The ability to take the heat off hard-working police dogs helps make the Chevrolet Tahoe Police Patrol Vehicle (PPV) one of the most popular police vehicles for K-9 units.
Law enforcement experts say the roomy interior and advanced climate control system are well suited for all three components of a K-9 unit: the police officer, the police dog, and the vehicle they travel in.
“Our K-9s live with our deputies and their families. They are on duty with our deputies every day, responding to calls for service, training, and creating an unbreakable bond,” said Oakland County (Mich.) Sheriff Michael J. Bouchard. “The K-9 Unit is an invaluable tool that serves our community and the Tahoe PPV is an important part of our operation.”

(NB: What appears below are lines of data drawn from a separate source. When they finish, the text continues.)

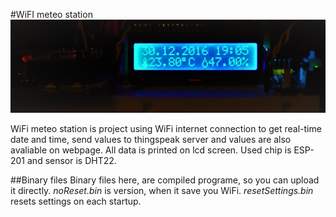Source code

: #WiFI meteo station
![alt text](https://github.com/LukasFoj/ESP8266_DHT22/blob/master/img/uvodni.jpg "Logo")

WiFi meteo station is project using WiFi internet connection to get real-time date and time, send values to thingspeak server and values are also avaliable on webpage. All data is printed on lcd screen. Used chip is ESP-201 and sensor is DHT22.

##Binary files
Binary files here, are compiled programe, so you can upload it directly. *noReset.bin* is version, when it save you WiFi. *resetSettings.bin* resets settings on each startup. 
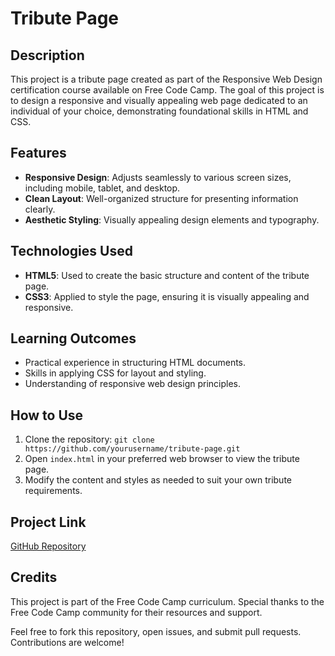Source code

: # Tribute Page

## Description
This project is a tribute page created as part of the Responsive Web Design certification course available on Free Code Camp. The goal of this project is to design a responsive and visually appealing web page dedicated to an individual of your choice, demonstrating foundational skills in HTML and CSS.

## Features
- **Responsive Design**: Adjusts seamlessly to various screen sizes, including mobile, tablet, and desktop.
- **Clean Layout**: Well-organized structure for presenting information clearly.
- **Aesthetic Styling**: Visually appealing design elements and typography.

## Technologies Used
- **HTML5**: Used to create the basic structure and content of the tribute page.
- **CSS3**: Applied to style the page, ensuring it is visually appealing and responsive.

## Learning Outcomes
- Practical experience in structuring HTML documents.
- Skills in applying CSS for layout and styling.
- Understanding of responsive web design principles.

## How to Use
1. Clone the repository: `git clone https://github.com/yourusername/tribute-page.git`
2. Open `index.html` in your preferred web browser to view the tribute page.
3. Modify the content and styles as needed to suit your own tribute requirements.

## Project Link
[GitHub Repository](https://github.com/kaustubh-01/tribute-page)

## Credits
This project is part of the Free Code Camp curriculum. Special thanks to the Free Code Camp community for their resources and support.

Feel free to fork this repository, open issues, and submit pull requests. Contributions are welcome!
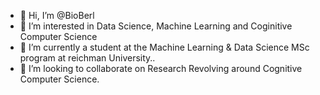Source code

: - 👋 Hi, I’m @BioBerl
- 👀 I’m interested in Data Science, Machine Learning and Coginitive Computer Science
- 🌱 I’m currently a student at the Machine Learning & Data Science MSc program at reichman University..
- 💞️ I’m looking to collaborate on Research Revolving around Cognitive Computer Science.

<!---
BioBerl/BioBerl is a ✨ special ✨ repository because its `README.md` (this file) appears on your GitHub profile.
You can click the Preview link to take a look at your changes.
--->
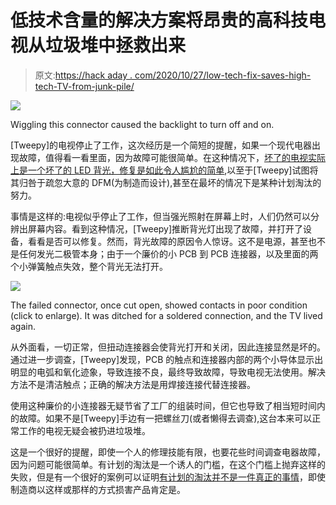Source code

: # 低技术含量的解决方案将昂贵的高科技电视从垃圾堆中拯救出来

> 原文:[https://hack aday . com/2020/10/27/low-tech-fix-saves-high-tech-TV-from-junk-pile/](https://hackaday.com/2020/10/27/low-tech-fix-saves-expensive-high-tech-tv-from-junk-pile/)

[![](../Images/c9a510c3e1576bb166719917bda2e02a.png)](https://hackaday.com/wp-content/uploads/2020/10/Wiggle-Connector.png)

Wiggling this connector caused the backlight to turn off and on.

[Tweepy]的电视停止了工作，这次经历是一个简短的提醒，如果一个现代电器出现故障，值得看一看里面，因为故障可能很简单。在这种情况下，[坏了的电视实际上是一个坏了的 LED 背光，修复是如此令人尴尬的简单](http://www.dotmana.com/weblog/2020/04/industrial-manufacturing-dfm-or-planned-obsolescence/),以至于[Tweepy]试图将其归咎于疏忽大意的 DFM(为制造而设计),甚至在最坏的情况下是某种计划淘汰的努力。

事情是这样的:电视似乎停止了工作，但当强光照射在屏幕上时，人们仍然可以分辨出屏幕内容。看到这种情况，[Tweepy]推断背光灯出现了故障，并打开了设备，看看是否可以修复。然而，背光故障的原因令人惊讶。这不是电源，甚至也不是任何发光二极管本身；由于一个廉价的小 PCB 到 PCB 连接器，以及里面的两个小弹簧触点失效，整个背光无法打开。

[![](../Images/3defa5eb539bcf5f5712c3fab33f7087.png)](https://hackaday.com/wp-content/uploads/2020/10/Failed-PCB-to-PCB-connector.jpg)

The failed connector, once cut open, showed contacts in poor condition (click to enlarge). It was ditched for a soldered connection, and the TV lived again.

从外面看，一切正常，但扭动连接器会使背光打开和关闭，因此连接显然是坏的。通过进一步调查，[Tweepy]发现，PCB 的触点和连接器内部的两个小导体显示出明显的电弧和氧化迹象，导致连接不良，最终导致故障，导致电视无法使用。解决方法不是清洁触点；正确的解决方法是用焊接连接代替连接器。

使用这种廉价的小连接器无疑节省了工厂的组装时间，但它也导致了相当短时间内的故障。如果不是[Tweepy]手边有一把螺丝刀(或者懒得去调查),这台本来可以正常工作的电视无疑会被扔进垃圾堆。

这是一个很好的提醒，即使一个人的修理技能有限，也要花些时间调查电器故障，因为问题可能很简单。有计划的淘汰是一个诱人的门槛，在这个门槛上抛弃这样的失败，但是有一个很好的案例可以证明[有计划的淘汰并不是一件真正的事情](https://hackaday.com/2018/09/24/planned-obsolescence-isnt-a-thing-but-its-your-fault/)，即使制造商以这样或那样的方式损害产品肯定是。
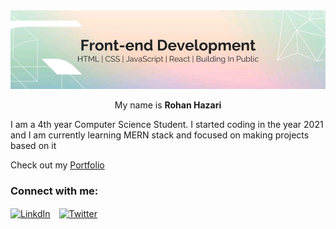 <img src="banner.jpeg">
<br/>



<p align="center" width="30px" >My name is <b> Rohan Hazari </b></p> 
I am a 4th year Computer Science Student. I started coding in the year 2021 and I am currently learning MERN stack and focused on making projects based on it

Check out my [Portfolio](https://rohanhzri.netlify.app/) 



### Connect with me:
 [<img align="center" alt="LinkdIn" width="52px" src="https://cdn.jsdelivr.net/gh/devicons/devicon/icons/linkedin/linkedin-original.svg"  style="padding-right:10px;"/>](https://www.linkedin.com/in/rohan-hazari-1a1199216/) [<img align="center" alt="Twitter" width="52px" src="https://cdn.jsdelivr.net/gh/devicons/devicon/icons/twitter/twitter-original.svg"  style="padding-right:10px;"/>](https://twitter.com/rohanhzri) 
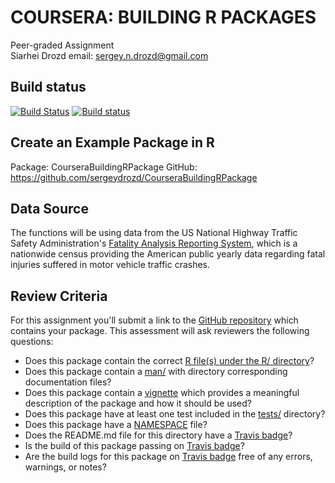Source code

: # COURSERA: BUILDING R PACKAGES
Peer-graded Assignment   
Siarhei Drozd
email: sergey.n.drozd@gmail.com   

## Build status
[![Build Status](https://travis-ci.org/sergeydrozd/CourseraBuildingRPackage.svg?branch=master)](https://travis-ci.org/sergeydrozd/CourseraBuildingRPackage) 
[![Build status](https://ci.appveyor.com/api/projects/status/lg2l2bhloaihol31/branch/master?svg=true)](https://ci.appveyor.com/project/sergeydrozd/courserabuildingrpackage/branch/master)

## Create an Example Package in R 

Package: CourseraBuildingRPackage
GitHub:  https://github.com/sergeydrozd/CourseraBuildingRPackage

## Data Source

The functions will be using data from the US National Highway Traffic Safety 
Administration's [Fatality Analysis Reporting 
System](https://www.nhtsa.gov/research-data/fatality-analysis-reporting-system-fars),
which is a nationwide census providing the American public yearly data regarding
fatal injuries suffered in motor vehicle traffic crashes.

## Review Criteria

For this assignment you'll submit a link to the [GitHub repository](https://github.com/sergeydrozd/CourseraBuildingRPackage) which contains
your package. This assessment will ask reviewers the following questions:

* Does this package contain the correct [R file(s) under the R/ directory](https://github.com/sergeydrozd/CourseraBuildingRPackage/tree/master/R)?   
* Does this package contain a 
[man/](https://github.com/sergeydrozd/CourseraBuildingRPackage/tree/master/man) with directory
corresponding documentation files?
* Does this package contain a 
[vignette](https://github.com/sergeydrozd/CourseraBuildingRPackage/blob/master/vignettes/CourseraBuildingRPackage.Rmd) 
which provides a meaningful description of the package and how it should be 
used?
* Does this package have at least one test included in the [tests/](https://github.com/sergeydrozd/CourseraBuildingRPackage/tree/master/tests/testthat) directory?
* Does this package have a [NAMESPACE](https://github.com/sergeydrozd/CourseraBuildingRPackage/blob/master/NAMESPACE) file?
* Does the README.md file for this directory have a [Travis badge](https://travis-ci.org/sergeydrozd/CourseraBuildingRPackage)?
* Is the build of this package passing on [Travis badge](https://travis-ci.org/sergeydrozd/CourseraBuildingRPackage)?
* Are the build logs for this package on [Travis badge](https://travis-ci.org/sergeydrozd/CourseraBuildingRPackage) free of any errors, warnings, or notes?
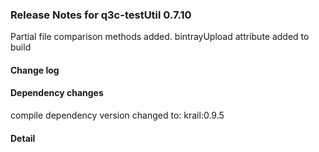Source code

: ### Release Notes for q3c-testUtil 0.7.10

Partial file comparison methods added. bintrayUpload attribute added to build 

#### Change log



#### Dependency changes

   compile dependency version changed to: krail:0.9.5

#### Detail

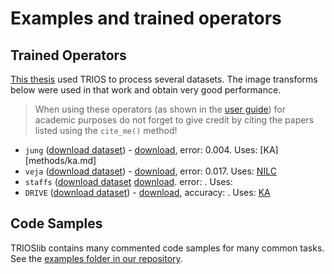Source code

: # Examples and trained operators

## Trained Operators

[This thesis](http://www.teses.usp.br/teses/disponiveis/45/45134/tde-21082017-111455/en.php) used TRIOS to process several datasets. The image transforms below were used in that work and obtain very good performance. 

> When using these operators (as shown in the [user guide](user-guide/using_trained_operators.md)) for academic purposes do not forget to give credit by citing the papers listed using the `cite_me()` method! 

* `jung` ([download dataset](http://vision.ime.usp.br/projects/trios/)) - [download](examples/trained-jung.op.gz), error: 0.004. Uses: [KA][methods/ka.md]
* `veja` ([download dataset](http://vision.ime.usp.br/projects/trios/)) - [download](examples/trained-veja.op.gz), error: 0.017. Uses: [NILC](methods/nilc.md)
* `staffs` ([download dataset](http://www.cvc.uab.es/cvcmuscima/competition2013/index.htm) [download](examples/trained-staffs.op.gz). error: . Uses: 
* `DRIVE` ([download dataset](https://www.isi.uu.nl/Research/Databases/DRIVE/)) - [download](examples/trained-drive.op.gz), accuracy: . Uses: [KA](methods/ka.md) 



## Code Samples

TRIOSlib contains many commented code samples for many common tasks. See the 
[examples folder in our repository](http://www.github.com/trioslib/trios/tree/master/examples).
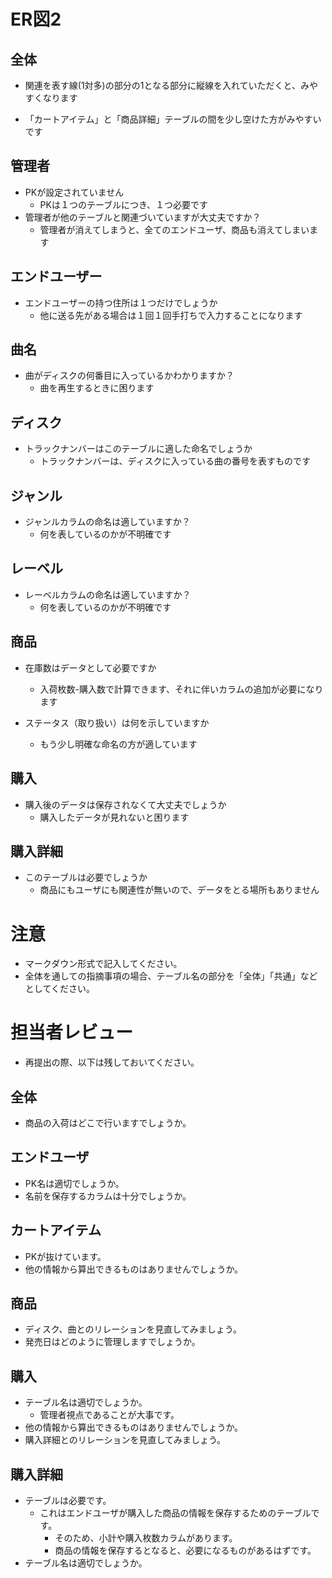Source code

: # ER図2
## 全体
- 関連を表す線(1対多)の部分の1となる部分に縦線を入れていただくと、みやすくなります

- 「カートアイテム」と「商品詳細」テーブルの間を少し空けた方がみやすいです

## 管理者
- PKが設定されていません
  - PKは１つのテーブルにつき、１つ必要です
- 管理者が他のテーブルと関連づいていますが大丈夫ですか？
  - 管理者が消えてしまうと、全てのエンドユーザ、商品も消えてしまいます
  
## エンドユーザー
- エンドユーザーの持つ住所は１つだけでしょうか
  - 他に送る先がある場合は１回１回手打ちで入力することになります
  
## 曲名
- 曲がディスクの何番目に入っているかわかりますか？
  - 曲を再生するときに困ります
  
## ディスク
- トラックナンバーはこのテーブルに適した命名でしょうか
  - トラックナンバーは、ディスクに入っている曲の番号を表すものです

## ジャンル
- ジャンルカラムの命名は適していますか？
  - 何を表しているのかが不明確です

## レーベル
- レーベルカラムの命名は適していますか？
  - 何を表しているのかが不明確です
  
## 商品
- 在庫数はデータとして必要ですか
  - 入荷枚数-購入数で計算できます、それに伴いカラムの追加が必要になります 
  
- ステータス（取り扱い）は何を示していますか
  - もう少し明確な命名の方が適しています
  
## 購入
- 購入後のデータは保存されなくて大丈夫でしょうか
  - 購入したデータが見れないと困ります
  
## 購入詳細
- このテーブルは必要でしょうか
  - 商品にもユーザにも関連性が無いので、データをとる場所もありません
  

# 注意
* マークダウン形式で記入してください。
* 全体を通しての指摘事項の場合、テーブル名の部分を「全体」「共通」などとしてください。


# 担当者レビュー
- 再提出の際、以下は残しておいてください。

## 全体
- 商品の入荷はどこで行いますでしょうか。

## エンドユーザ
- PK名は適切でしょうか。
- 名前を保存するカラムは十分でしょうか。

## カートアイテム
- PKが抜けています。
- 他の情報から算出できるものはありませんでしょうか。

## 商品
- ディスク、曲とのリレーションを見直してみましょう。
- 発売日はどのように管理しますでしょうか。

## 購入
- テーブル名は適切でしょうか。
  - 管理者視点であることが大事です。
- 他の情報から算出できるものはありませんでしょうか。
- 購入詳細とのリレーションを見直してみましょう。

## 購入詳細
- テーブルは必要です。
  - これはエンドユーザが購入した商品の情報を保存するためのテーブルです。
    - そのため、小計や購入枚数カラムがあります。
    - 商品の情報を保存するとなると、必要になるものがあるはずです。
- テーブル名は適切でしょうか。
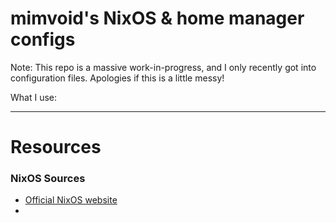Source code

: # mimvoid's NixOS & home manager configs
Note: This repo is a massive work-in-progress, and I only recently got into configuration files. Apologies if this is a little messy!

What I use:

***
# Resources

### NixOS Sources
- [Official NixOS website](https://nixos.org/)
- 
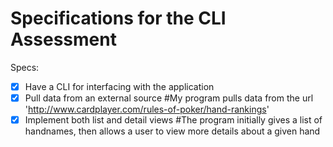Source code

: # Specifications for the CLI Assessment

Specs:
- [x] Have a CLI for interfacing with the application
- [x] Pull data from an external source #My program pulls data from the url 'http://www.cardplayer.com/rules-of-poker/hand-rankings'
- [x] Implement both list and detail views #The program initially gives a list of handnames, then allows a user to view more details about a given hand
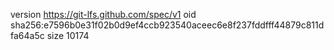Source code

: version https://git-lfs.github.com/spec/v1
oid sha256:e7596b0e31f02b0d9ef4ccb923540aceec6e8f237fddfff44879c811dfa64a5c
size 10174
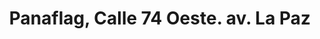 ---
title: "Panaflag, Calle 74 Oeste. av. La Paz"
url: /panama/panaflag-calle-74-oeste-av-la-paz/
shop: ropa
---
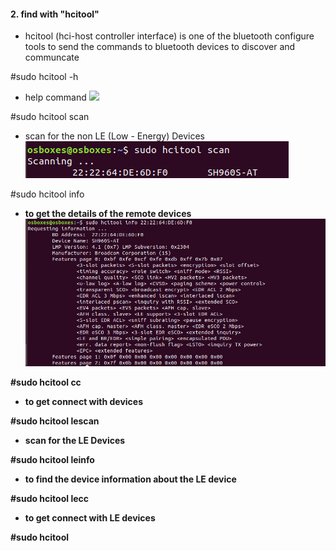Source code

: #### 2. find with "hcitool"
   - hcitool (hci-host controller interface) is one of the bluetooth configure tools to send the commands to bluetooth devices to discover and communcate
   
   #sudo hcitool -h 
   - help command
   ![](https://github.com/V33RU/BLE-UAE/blob/master/photos/hcitoolscan.PNG)
   
   #sudo hcitool scan
   - scan for the non LE (Low - Energy) Devices
   ![](photos/hcitoolscan.PNG)
   
   #sudo hcitool info <b addr>
   - to get the details of the remote devices
   ![](photos/hcitoolinfo.PNG)
   
   #sudo hcitool cc 
   - to get connect with devices 
      
   #sudo hcitool lescan
   - scan for the LE Devices
   
   #sudo hcitool leinfo <baddr>
   - to find the device information about the LE device
   
   #sudo hcitool lecc  <baddr>
   - to get connect with LE devices
   
   #sudo hcitool 
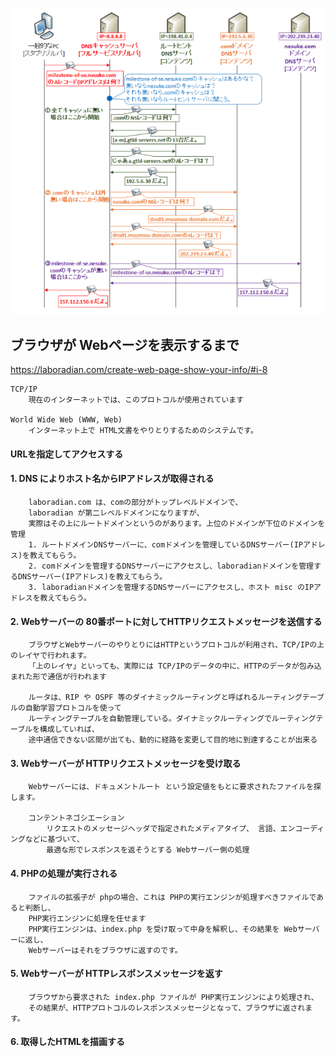 ![Alt text](dnsflow.png)




## ブラウザが Webページを表示するまで
https://laboradian.com/create-web-page-show-your-info/#i-8
    
    TCP/IP
        現在のインターネットでは、このプロトコルが使用されています

    World Wide Web (WWW, Web)
        インターネット上で HTML文書をやりとりするためのシステムです。

#### URLを指定してアクセスする
#### 1. DNS によりホスト名からIPアドレスが取得される

        laboradian.com は、comの部分がトップレベルドメインで、
        laboradian が第二レベルドメインになりますが、
        実際はその上にルートドメインというのがあります。上位のドメインが下位のドメインを管理
        1. ルートドメインDNSサーバーに、comドメインを管理しているDNSサーバー(IPアドレス)を教えてもらう。
        2. comドメインを管理するDNSサーバーにアクセスし、laboradianドメインを管理するDNSサーバー(IPアドレス)を教えてもらう。
        3. laboradianドメインを管理するDNSサーバーにアクセスし、ホスト misc のIPアドレスを教えてもらう。

#### 2. Webサーバーの 80番ポートに対してHTTPリクエストメッセージを送信する
        
        ブラウザとWebサーバーのやりとりにはHTTPというプロトコルが利用され、TCP/IPの上のレイヤで行われます。
        「上のレイヤ」といっても、実際には TCP/IPのデータの中に、HTTPのデータが包み込まれた形で通信が行われます
        
        ルータは、RIP や OSPF 等のダイナミックルーティングと呼ばれるルーティングテーブルの自動学習プロトコルを使って
        ルーティングテーブルを自動管理している。ダイナミックルーティングでルーティングテーブルを構成していれば、
        途中通信できない区間が出ても、動的に経路を変更して目的地に到達することが出来る
        

#### 3. Webサーバーが HTTPリクエストメッセージを受け取る
        
        Webサーバーには、ドキュメントルート という設定値をもとに要求されたファイルを探します。
        
        コンテントネゴシエーション
            リクエストのメッセージヘッダで指定されたメディアタイプ、 言語、エンコーディングなどに基づいて、 
            最適な形でレスポンスを返そうとする Webサーバー側の処理
        
#### 4. PHPの処理が実行される
        
        ファイルの拡張子が phpの場合、これは PHPの実行エンジンが処理すべきファイルであると判断し、
        PHP実行エンジンに処理を任せます
        PHP実行エンジンは、index.php を受け取って中身を解釈し、その結果を Webサーバーに返し、
        Webサーバーはそれをブラウザに返すのです。

#### 5. Webサーバーが HTTPレスポンスメッセージを返す
        
        ブラウザから要求された index.php ファイルが PHP実行エンジンにより処理され、
        その結果が、HTTPプロトコルのレスポンスメッセージとなって、ブラウザに返されます。

#### 6. 取得したHTMLを描画する




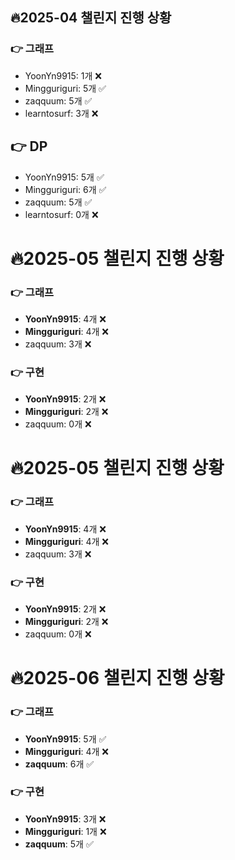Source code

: ## 🔥2025-04 챌린지 진행 상황
### 👉 그래프
- YoonYn9915: 1개 ❌
- Mingguriguri: 5개 ✅
- zaqquum: 5개 ✅
- learntosurf: 3개 ❌


## 👉 DP
- YoonYn9915: 5개 ✅
- Mingguriguri: 6개 ✅
- zaqquum: 5개 ✅
- learntosurf: 0개 ❌

# 🔥2025-05 챌린지 진행 상황

### 👉 그래프
- **YoonYn9915**: 4개 ❌
- **Mingguriguri**: 4개 ❌
- zaqquum: 3개 ❌


### 👉 구현
- **YoonYn9915**: 2개 ❌
- **Mingguriguri**: 2개 ❌
- zaqquum: 0개 ❌





# 🔥2025-05 챌린지 진행 상황

### 👉 그래프
- **YoonYn9915**: 4개 ❌
- **Mingguriguri**: 4개 ❌
- zaqquum: 3개 ❌


### 👉 구현
- **YoonYn9915**: 2개 ❌
- **Mingguriguri**: 2개 ❌
- zaqquum: 0개 ❌


# 🔥2025-06 챌린지 진행 상황

### 👉 그래프
- **YoonYn9915**: 5개 ✅
- **Mingguriguri**: 4개 ❌
- **zaqquum**: 6개 ✅


### 👉 구현
- **YoonYn9915**: 3개 ❌
- **Mingguriguri**: 1개 ❌
- **zaqquum**: 5개 ✅




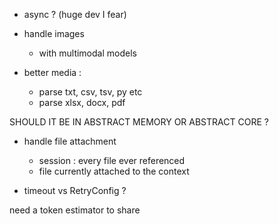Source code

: 
- async ? (huge dev I fear)

- handle images
    - with multimodal models

- better media : 
    - parse txt, csv, tsv, py etc
    - parse xlsx, docx, pdf

SHOULD IT BE IN ABSTRACT MEMORY OR ABSTRACT CORE ?
- handle file attachment
    - session : every file ever referenced
    - file currently attached to the context


- timeout vs RetryConfig ?

need a token estimator to share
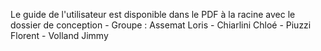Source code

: Le guide de l'utilisateur est disponible dans le PDF à la racine avec le dossier de conception -
Groupe : Assemat Loris -  Chiarlini Chloé - Piuzzi Florent - Volland Jimmy
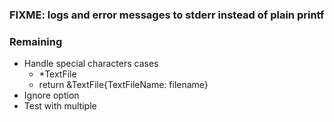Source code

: ### FIXME: logs and error messages to stderr instead of plain printf

### Remaining

- Handle special characters cases
  - \*TextFile
  - return &TextFile{TextFileName: filename}
- Ignore option
- Test with multiple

Because dogs are vulnerable to heat, the Tahoe PPV has more heating and cooling vents in the vehicle’s third-row area than any other police utility vehicle, according to Chevy. In the Tahoe PPV, the seat is eliminated to make room for the K-9 unit’s kennel. This allows the industry’s only third-row upper and lower air vents to circulate cooled air into the back of the vehicle.
“Heat exhaustion is one of the top killers of police dogs,” said Michael Werges, sergeant-at-arms of the North American Police Dog Association.
Unlike humans, dogs aren’t covered in skin that allows them to sweat when temperatures get too high. The tiny pads of exposed skin on the bottom of their paws are the only way they can remove heat.
There have been a few instances this summer of police dog fatalities because of extreme heat.
“It’s imperative to police agencies that K-9 vehicles are equipped with an air conditioning system that can keep the dog’s entire body cool, from head to toe,” said Werges.
In addition to K-9 use, state and local municipalities and the federal government use the Tahoe PPV for patrol, first response, tactical, and HAZMAT operations.